When we talk about Equities, we need to think about them holistically as an asset class as opposed to simply focusing on the individual stock or sector or index we're looking at.
With that being said, today's focus is on one sector and its largest component, both of which look vulnerable to further downside.
Let's take a look.
One of the tools we use for Indian stocks due to how top-heavy the market is are chart overlays of a sector/index's largest component and the underlying sector/index. The largest component in most cases can represent a major portion of an index and act as either a helium balloon or lead balloon, pulling the index up or down on a whim. When their performance diverges, that's when we want to pay attention.
Over the last few months, we've seen a divergence in the performance of Vedanta Ltd. which represents 19% of the Nifty Metal Index.
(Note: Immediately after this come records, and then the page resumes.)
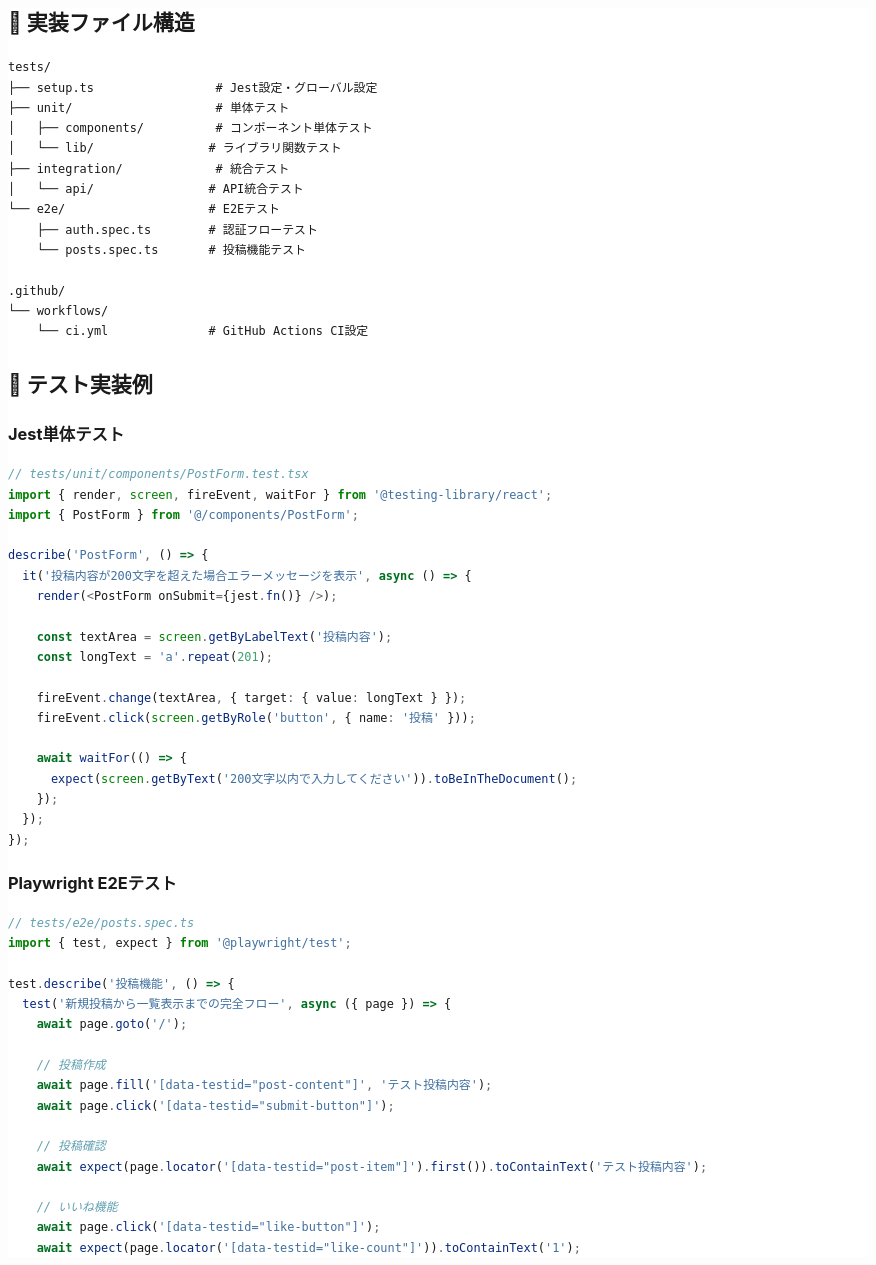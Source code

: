 ## 📂 実装ファイル構造

```
tests/
├── setup.ts                 # Jest設定・グローバル設定
├── unit/                    # 単体テスト
│   ├── components/          # コンポーネント単体テスト
│   └── lib/                # ライブラリ関数テスト
├── integration/             # 統合テスト
│   └── api/                # API統合テスト
└── e2e/                    # E2Eテスト
    ├── auth.spec.ts        # 認証フローテスト
    └── posts.spec.ts       # 投稿機能テスト

.github/
└── workflows/
    └── ci.yml              # GitHub Actions CI設定
```

## 🧪 テスト実装例

### Jest単体テスト
```typescript
// tests/unit/components/PostForm.test.tsx
import { render, screen, fireEvent, waitFor } from '@testing-library/react';
import { PostForm } from '@/components/PostForm';

describe('PostForm', () => {
  it('投稿内容が200文字を超えた場合エラーメッセージを表示', async () => {
    render(<PostForm onSubmit={jest.fn()} />);
    
    const textArea = screen.getByLabelText('投稿内容');
    const longText = 'a'.repeat(201);
    
    fireEvent.change(textArea, { target: { value: longText } });
    fireEvent.click(screen.getByRole('button', { name: '投稿' }));
    
    await waitFor(() => {
      expect(screen.getByText('200文字以内で入力してください')).toBeInTheDocument();
    });
  });
});
```

### Playwright E2Eテスト
```typescript
// tests/e2e/posts.spec.ts
import { test, expect } from '@playwright/test';

test.describe('投稿機能', () => {
  test('新規投稿から一覧表示までの完全フロー', async ({ page }) => {
    await page.goto('/');
    
    // 投稿作成
    await page.fill('[data-testid="post-content"]', 'テスト投稿内容');
    await page.click('[data-testid="submit-button"]');
    
    // 投稿確認
    await expect(page.locator('[data-testid="post-item"]').first()).toContainText('テスト投稿内容');
    
    // いいね機能
    await page.click('[data-testid="like-button"]');
    await expect(page.locator('[data-testid="like-count"]')).toContainText('1');
```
Vedanta is making lower highs as the sector makes higher highs, suggesting that potential weakness could be ahead the group as a whole.
Our conclusion then was to be avoiding the sector on the long side and that its weakness was a drag on the broader market given its 10% weighting in the Nifty 500.
Today, not much has changed, in fact, it's arguably getting worse.
The Nifty 50 and Nifty 500 are back at the top of their multi-year range right as we're starting to see signs of exhaustion in various global markets.
Failed breakouts and bearish momentum divergences help us to identify potential reversals in the market and we're seeing a few of them occur in India and elsewhere.
While we were going to write a comprehensive post on the most important monthly charts from November, we realized there are only two that matter to India's stock market right now.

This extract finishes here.